Saved data entries
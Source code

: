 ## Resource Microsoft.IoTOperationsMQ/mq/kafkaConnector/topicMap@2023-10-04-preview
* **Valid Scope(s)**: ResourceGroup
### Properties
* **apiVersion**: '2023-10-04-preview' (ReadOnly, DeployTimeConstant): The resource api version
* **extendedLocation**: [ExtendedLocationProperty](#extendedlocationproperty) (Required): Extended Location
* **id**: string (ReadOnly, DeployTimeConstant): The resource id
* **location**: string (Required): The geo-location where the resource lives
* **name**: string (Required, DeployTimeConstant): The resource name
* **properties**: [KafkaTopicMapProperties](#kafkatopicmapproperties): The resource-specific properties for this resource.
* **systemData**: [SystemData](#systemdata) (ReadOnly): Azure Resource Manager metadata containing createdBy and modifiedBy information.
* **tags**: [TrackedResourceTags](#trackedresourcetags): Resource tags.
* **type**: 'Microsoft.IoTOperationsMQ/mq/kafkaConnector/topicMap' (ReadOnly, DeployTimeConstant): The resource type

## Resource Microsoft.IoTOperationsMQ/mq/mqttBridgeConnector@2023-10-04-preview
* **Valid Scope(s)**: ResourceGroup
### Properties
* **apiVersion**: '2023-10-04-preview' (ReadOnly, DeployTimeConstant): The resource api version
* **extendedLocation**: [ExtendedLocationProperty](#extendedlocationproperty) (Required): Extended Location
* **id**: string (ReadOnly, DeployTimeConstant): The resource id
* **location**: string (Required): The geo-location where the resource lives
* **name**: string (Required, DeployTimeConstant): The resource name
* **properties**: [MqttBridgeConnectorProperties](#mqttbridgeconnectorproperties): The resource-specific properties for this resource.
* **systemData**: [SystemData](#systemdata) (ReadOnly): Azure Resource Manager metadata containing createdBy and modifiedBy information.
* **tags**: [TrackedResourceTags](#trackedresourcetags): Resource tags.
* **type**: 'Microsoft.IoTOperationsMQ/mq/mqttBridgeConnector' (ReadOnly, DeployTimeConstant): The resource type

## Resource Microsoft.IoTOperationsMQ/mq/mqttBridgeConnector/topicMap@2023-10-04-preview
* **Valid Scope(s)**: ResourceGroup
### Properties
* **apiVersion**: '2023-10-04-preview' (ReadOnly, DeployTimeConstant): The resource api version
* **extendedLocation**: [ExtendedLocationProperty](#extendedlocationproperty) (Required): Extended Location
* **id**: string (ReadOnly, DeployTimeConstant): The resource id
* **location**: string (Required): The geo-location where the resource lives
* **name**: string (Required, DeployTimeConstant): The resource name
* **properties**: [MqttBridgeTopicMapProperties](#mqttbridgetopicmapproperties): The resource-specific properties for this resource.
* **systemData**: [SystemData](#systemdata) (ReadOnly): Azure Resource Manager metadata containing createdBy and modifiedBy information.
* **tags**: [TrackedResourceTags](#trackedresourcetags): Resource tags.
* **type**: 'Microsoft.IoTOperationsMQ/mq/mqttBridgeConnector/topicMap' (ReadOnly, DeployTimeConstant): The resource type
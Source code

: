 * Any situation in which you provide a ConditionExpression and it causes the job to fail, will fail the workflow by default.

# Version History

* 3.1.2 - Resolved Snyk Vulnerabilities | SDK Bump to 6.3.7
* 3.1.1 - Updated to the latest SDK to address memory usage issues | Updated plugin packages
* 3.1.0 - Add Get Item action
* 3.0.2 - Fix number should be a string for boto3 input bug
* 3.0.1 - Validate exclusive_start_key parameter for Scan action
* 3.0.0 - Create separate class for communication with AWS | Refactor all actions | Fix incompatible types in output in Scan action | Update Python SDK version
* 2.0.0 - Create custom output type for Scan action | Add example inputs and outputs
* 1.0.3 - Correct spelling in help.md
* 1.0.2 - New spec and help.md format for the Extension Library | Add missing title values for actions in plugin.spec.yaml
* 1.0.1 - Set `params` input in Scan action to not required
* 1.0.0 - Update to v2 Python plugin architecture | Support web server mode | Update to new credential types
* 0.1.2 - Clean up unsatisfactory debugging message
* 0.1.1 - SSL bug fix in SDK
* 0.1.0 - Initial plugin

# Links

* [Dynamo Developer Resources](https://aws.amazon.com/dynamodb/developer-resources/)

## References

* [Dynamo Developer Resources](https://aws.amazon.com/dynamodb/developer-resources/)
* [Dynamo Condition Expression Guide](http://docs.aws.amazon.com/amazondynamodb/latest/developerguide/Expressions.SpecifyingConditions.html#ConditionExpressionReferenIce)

= Problem details =
In the entries above, the lines between the one holding "parameter for Scan action" and the one holding "actions in plugin.spec.yaml", inclusive, are to be printed exactly as written, and those alone.

= Solved exercise =
* 3.0.1 - Validate exclusive_start_key parameter for Scan action
* 3.0.0 - Create separate class for communication with AWS | Refactor all actions | Fix incompatible types in output in Scan action | Update Python SDK version
* 2.0.0 - Create custom output type for Scan action | Add example inputs and outputs
* 1.0.3 - Correct spelling in help.md
* 1.0.2 - New spec and help.md format for the Extension Library | Add missing title values for actions in plugin.spec.yaml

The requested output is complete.